▸ **YOUR ASSIGNMENT**
Starting at the first line of the data, print every line up to and including the one with "of ERS. Node", but no pictures.

▸ **AVAILABLE RECORDS**
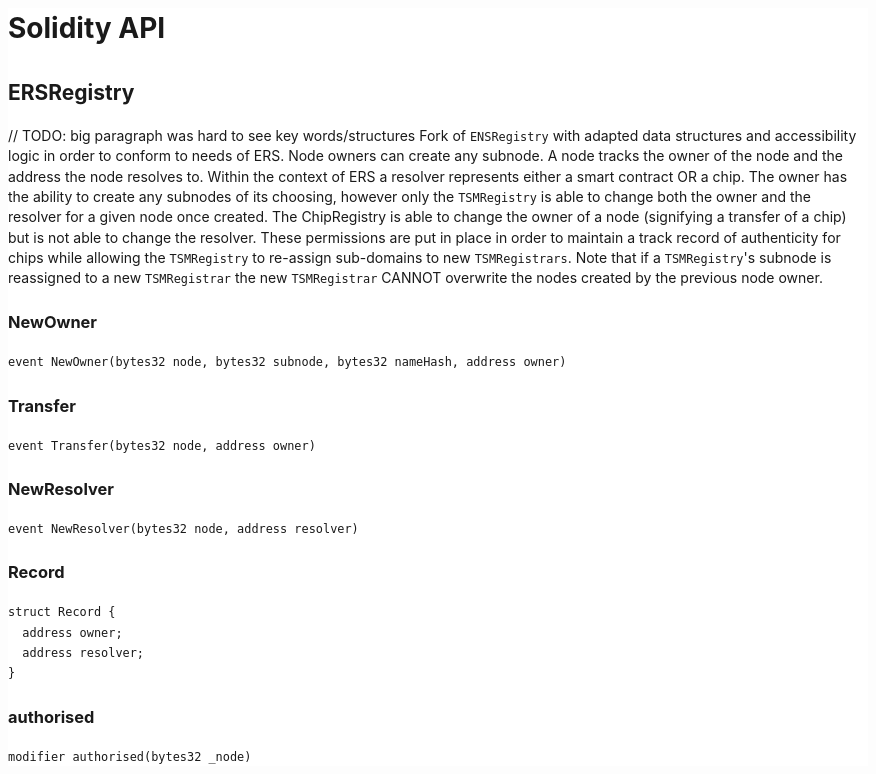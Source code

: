 # Solidity API

## ERSRegistry
// TODO: big paragraph was hard to see key words/structures
Fork of `ENSRegistry` with adapted data structures and accessibility logic in order to conform to needs of ERS. Node
owners can create any subnode. A node tracks the owner of the node and the address the node resolves to. Within the
context of ERS a resolver represents either a smart contract OR a chip. The owner has the ability to create any subnodes
of its choosing, however only the `TSMRegistry` is able to change both the owner and the resolver for a given node once
created. The ChipRegistry is able to change the owner of a node (signifying a transfer of a chip) but is not able to 
change the resolver. These permissions are put in place in order to maintain a track record of authenticity for chips
while allowing the `TSMRegistry` to re-assign sub-domains to new `TSMRegistrars`. Note that if a `TSMRegistry`'s subnode is
reassigned to a new `TSMRegistrar` the new `TSMRegistrar` CANNOT overwrite the nodes created by the previous node owner.

### NewOwner

```solidity
event NewOwner(bytes32 node, bytes32 subnode, bytes32 nameHash, address owner)
```

### Transfer

```solidity
event Transfer(bytes32 node, address owner)
```

### NewResolver

```solidity
event NewResolver(bytes32 node, address resolver)
```

### Record

```solidity
struct Record {
  address owner;
  address resolver;
}
```

### authorised

```solidity
modifier authorised(bytes32 _node)
```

▸ **ANSWER TO THE EXERCISE**
Source code

: # Solidity API

## ERSRegistry
// TODO: big paragraph was hard to see key words/structures
Fork of `ENSRegistry` with adapted data structures and accessibility logic in order to conform to needs of ERS. Node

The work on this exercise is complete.